Wherever "work" appears in the records below, copy the line that holds it.

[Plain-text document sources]
----------------------------------------
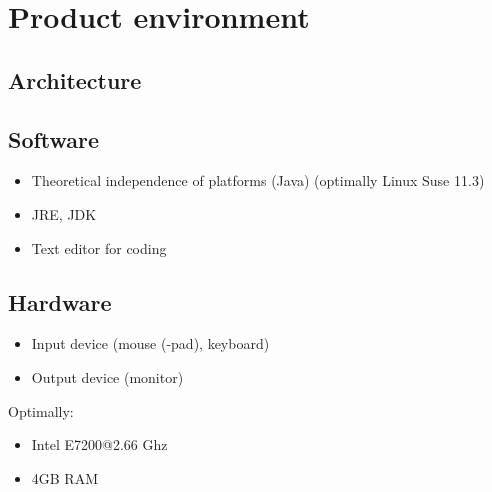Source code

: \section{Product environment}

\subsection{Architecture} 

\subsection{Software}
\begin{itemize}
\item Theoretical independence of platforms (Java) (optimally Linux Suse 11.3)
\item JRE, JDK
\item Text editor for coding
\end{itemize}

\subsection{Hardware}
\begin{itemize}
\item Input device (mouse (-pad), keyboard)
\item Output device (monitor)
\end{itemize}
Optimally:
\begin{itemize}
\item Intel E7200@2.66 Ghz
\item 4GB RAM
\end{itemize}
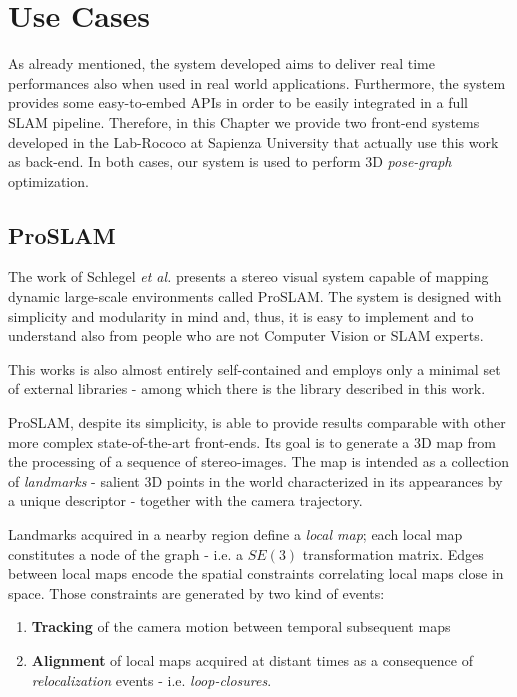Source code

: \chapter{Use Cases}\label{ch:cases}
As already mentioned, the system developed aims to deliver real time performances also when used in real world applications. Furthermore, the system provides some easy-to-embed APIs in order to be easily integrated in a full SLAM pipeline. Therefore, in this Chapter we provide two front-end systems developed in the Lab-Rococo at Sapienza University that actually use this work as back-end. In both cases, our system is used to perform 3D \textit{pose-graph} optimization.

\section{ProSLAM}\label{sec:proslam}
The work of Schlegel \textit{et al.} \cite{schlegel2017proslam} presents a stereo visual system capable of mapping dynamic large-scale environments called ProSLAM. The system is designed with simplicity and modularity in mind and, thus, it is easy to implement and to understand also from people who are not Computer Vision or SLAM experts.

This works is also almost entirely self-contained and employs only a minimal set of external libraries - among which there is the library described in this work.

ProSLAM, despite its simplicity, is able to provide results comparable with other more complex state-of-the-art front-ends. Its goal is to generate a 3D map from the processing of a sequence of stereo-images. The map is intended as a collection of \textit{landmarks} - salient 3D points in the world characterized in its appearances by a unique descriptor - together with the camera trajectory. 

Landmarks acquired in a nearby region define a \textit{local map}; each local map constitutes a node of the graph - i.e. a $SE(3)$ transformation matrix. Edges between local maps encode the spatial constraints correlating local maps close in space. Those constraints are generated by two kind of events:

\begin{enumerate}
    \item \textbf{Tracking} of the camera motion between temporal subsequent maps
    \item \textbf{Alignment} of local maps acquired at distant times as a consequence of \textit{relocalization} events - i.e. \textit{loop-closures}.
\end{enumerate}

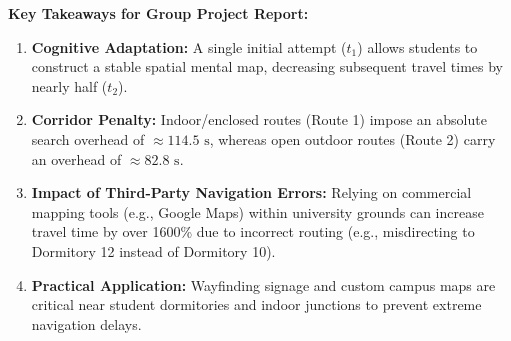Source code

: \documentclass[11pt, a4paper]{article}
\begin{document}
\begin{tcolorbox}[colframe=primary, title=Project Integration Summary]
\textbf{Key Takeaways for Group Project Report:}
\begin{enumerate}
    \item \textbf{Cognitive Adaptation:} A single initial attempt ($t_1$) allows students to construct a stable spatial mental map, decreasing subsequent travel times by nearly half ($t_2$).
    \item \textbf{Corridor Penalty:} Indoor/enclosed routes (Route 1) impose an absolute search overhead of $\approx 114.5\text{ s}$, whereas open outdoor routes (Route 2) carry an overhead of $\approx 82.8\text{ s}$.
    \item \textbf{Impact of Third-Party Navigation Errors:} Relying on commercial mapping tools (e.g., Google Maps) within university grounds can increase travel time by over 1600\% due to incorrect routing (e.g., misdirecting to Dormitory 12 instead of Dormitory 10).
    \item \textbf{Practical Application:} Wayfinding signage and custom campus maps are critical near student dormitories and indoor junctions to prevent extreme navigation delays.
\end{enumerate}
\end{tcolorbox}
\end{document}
----------------------------------------
#### Response area:
As already mentioned, the system developed aims to deliver real time performances also when used in real world applications. Furthermore, the system provides some easy-to-embed APIs in order to be easily integrated in a full SLAM pipeline. Therefore, in this Chapter we provide two front-end systems developed in the Lab-Rococo at Sapienza University that actually use this work as back-end. In both cases, our system is used to perform 3D \textit{pose-graph} optimization.
The work of Schlegel \textit{et al.} \cite{schlegel2017proslam} presents a stereo visual system capable of mapping dynamic large-scale environments called ProSLAM. The system is designed with simplicity and modularity in mind and, thus, it is easy to implement and to understand also from people who are not Computer Vision or SLAM experts.
This works is also almost entirely self-contained and employs only a minimal set of external libraries - among which there is the library described in this work.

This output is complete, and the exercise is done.